(Collected data entries)
◇ ◇ ◇ ◇ ◇ ◇ ◇

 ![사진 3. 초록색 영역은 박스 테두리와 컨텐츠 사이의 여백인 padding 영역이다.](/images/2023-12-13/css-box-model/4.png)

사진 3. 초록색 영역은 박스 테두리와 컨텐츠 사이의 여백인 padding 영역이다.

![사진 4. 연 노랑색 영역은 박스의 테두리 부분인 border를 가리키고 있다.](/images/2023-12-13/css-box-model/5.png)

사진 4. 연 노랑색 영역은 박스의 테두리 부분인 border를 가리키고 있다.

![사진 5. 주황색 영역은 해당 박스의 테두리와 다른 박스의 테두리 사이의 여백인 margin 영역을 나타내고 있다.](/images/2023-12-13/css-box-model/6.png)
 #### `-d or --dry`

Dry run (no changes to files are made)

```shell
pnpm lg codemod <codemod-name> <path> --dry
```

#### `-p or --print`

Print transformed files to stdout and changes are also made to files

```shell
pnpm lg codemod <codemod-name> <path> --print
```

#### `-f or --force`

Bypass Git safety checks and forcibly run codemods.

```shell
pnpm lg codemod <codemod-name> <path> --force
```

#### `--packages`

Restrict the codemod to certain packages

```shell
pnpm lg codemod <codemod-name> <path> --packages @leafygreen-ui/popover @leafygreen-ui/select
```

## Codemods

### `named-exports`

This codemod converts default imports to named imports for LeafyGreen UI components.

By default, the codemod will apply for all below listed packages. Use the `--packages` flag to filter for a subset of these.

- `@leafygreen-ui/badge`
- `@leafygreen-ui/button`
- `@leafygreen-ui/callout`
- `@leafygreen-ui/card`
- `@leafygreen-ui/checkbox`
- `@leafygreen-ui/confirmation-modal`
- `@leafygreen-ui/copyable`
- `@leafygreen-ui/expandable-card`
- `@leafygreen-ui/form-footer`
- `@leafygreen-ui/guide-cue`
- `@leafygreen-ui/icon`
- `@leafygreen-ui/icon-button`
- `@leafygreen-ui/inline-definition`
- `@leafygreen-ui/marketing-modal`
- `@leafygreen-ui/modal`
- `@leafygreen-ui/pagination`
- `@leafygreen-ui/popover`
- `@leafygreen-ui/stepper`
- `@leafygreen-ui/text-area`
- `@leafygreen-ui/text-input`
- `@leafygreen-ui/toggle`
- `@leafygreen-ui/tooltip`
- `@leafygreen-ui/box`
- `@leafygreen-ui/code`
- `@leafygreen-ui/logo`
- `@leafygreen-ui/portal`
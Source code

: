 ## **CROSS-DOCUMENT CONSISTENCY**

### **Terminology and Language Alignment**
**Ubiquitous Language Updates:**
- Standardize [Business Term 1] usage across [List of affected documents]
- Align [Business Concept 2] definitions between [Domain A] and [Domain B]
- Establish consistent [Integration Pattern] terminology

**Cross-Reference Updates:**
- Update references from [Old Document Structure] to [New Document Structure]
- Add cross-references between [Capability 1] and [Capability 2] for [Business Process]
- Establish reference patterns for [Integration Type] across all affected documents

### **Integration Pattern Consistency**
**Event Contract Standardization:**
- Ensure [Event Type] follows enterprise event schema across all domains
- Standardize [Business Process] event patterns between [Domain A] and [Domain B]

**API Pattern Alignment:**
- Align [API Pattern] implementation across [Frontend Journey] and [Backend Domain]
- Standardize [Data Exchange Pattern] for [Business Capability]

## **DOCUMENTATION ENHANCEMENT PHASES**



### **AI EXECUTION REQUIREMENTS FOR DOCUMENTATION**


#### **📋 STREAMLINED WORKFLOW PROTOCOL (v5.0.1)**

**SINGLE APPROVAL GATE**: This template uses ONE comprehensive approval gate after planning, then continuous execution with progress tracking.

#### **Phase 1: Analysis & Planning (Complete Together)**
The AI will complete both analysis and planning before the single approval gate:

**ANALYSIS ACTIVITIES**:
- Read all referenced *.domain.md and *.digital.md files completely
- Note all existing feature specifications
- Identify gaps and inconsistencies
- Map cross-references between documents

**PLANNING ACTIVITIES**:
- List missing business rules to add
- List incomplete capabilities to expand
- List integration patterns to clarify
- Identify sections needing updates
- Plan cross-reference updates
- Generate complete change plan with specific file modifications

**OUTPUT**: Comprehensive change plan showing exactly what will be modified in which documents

◇ ◇ ◇ ◇ ◇ ◇ ◇

## ACTIVITY
Copy, from the lines above, each one that holds "button".

## TASK RESULT
- `@leafygreen-ui/button`
- `@leafygreen-ui/icon-button`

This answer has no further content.